PROBLEM REQUIREMENTS:
Nothing should differ. Repeat every record as written.

ENTRIES SUPPLIED:
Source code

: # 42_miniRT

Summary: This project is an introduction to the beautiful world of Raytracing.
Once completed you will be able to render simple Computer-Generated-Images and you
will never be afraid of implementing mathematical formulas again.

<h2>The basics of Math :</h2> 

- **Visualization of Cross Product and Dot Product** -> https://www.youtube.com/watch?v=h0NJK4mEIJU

THE COMPLETED TASK:
Source code

: # 42_miniRT

Summary: This project is an introduction to the beautiful world of Raytracing.
Once completed you will be able to render simple Computer-Generated-Images and you
will never be afraid of implementing mathematical formulas again.

<h2>The basics of Math :</h2> 

- **Visualization of Cross Product and Dot Product** -> https://www.youtube.com/watch?v=h0NJK4mEIJU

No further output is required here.